TASK DESCRIPTION: Without changing anything, transcribe all of the entries.

TASK MATERIAL:

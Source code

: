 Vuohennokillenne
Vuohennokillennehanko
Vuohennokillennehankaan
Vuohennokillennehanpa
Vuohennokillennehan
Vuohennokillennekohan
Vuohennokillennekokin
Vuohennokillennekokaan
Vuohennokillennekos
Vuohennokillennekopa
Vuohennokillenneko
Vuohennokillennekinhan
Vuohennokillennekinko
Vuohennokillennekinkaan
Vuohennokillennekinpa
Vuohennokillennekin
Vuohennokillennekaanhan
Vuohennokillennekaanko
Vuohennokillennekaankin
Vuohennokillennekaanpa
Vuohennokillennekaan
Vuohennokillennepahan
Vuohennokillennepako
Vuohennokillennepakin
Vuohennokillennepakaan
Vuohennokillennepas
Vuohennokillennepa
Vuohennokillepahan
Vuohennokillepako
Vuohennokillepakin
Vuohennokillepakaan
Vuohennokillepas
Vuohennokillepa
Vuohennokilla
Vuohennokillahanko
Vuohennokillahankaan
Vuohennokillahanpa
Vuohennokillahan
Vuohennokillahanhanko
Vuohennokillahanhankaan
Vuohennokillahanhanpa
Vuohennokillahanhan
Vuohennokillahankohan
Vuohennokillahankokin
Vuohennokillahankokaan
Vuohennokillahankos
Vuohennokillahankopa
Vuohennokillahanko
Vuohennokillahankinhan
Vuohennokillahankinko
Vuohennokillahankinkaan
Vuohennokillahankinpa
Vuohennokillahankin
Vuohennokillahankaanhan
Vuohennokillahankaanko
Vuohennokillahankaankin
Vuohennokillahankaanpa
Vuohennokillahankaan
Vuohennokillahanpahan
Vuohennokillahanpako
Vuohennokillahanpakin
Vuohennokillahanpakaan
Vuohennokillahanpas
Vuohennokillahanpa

EXERCISE SOLUTION:
Source code

: Vuohennokillenne
Vuohennokillennehanko
Vuohennokillennehankaan
Vuohennokillennehanpa
Vuohennokillennehan
Vuohennokillennekohan
Vuohennokillennekokin
Vuohennokillennekokaan
Vuohennokillennekos
Vuohennokillennekopa
Vuohennokillenneko
Vuohennokillennekinhan
Vuohennokillennekinko
Vuohennokillennekinkaan
Vuohennokillennekinpa
Vuohennokillennekin
Vuohennokillennekaanhan
Vuohennokillennekaanko
Vuohennokillennekaankin
Vuohennokillennekaanpa
Vuohennokillennekaan
Vuohennokillennepahan
Vuohennokillennepako
Vuohennokillennepakin
Vuohennokillennepakaan
Vuohennokillennepas
Vuohennokillennepa
Vuohennokillepahan
Vuohennokillepako
Vuohennokillepakin
Vuohennokillepakaan
Vuohennokillepas
Vuohennokillepa
Vuohennokilla
Vuohennokillahanko
Vuohennokillahankaan
Vuohennokillahanpa
Vuohennokillahan
Vuohennokillahanhanko
Vuohennokillahanhankaan
Vuohennokillahanhanpa
Vuohennokillahanhan
Vuohennokillahankohan
Vuohennokillahankokin
Vuohennokillahankokaan
Vuohennokillahankos
Vuohennokillahankopa
Vuohennokillahanko
Vuohennokillahankinhan
Vuohennokillahankinko
Vuohennokillahankinkaan
Vuohennokillahankinpa
Vuohennokillahankin
Vuohennokillahankaanhan
Vuohennokillahankaanko
Vuohennokillahankaankin
Vuohennokillahankaanpa
Vuohennokillahankaan
Vuohennokillahanpahan
Vuohennokillahanpako
Vuohennokillahanpakin
Vuohennokillahanpakaan
Vuohennokillahanpas
Vuohennokillahanpa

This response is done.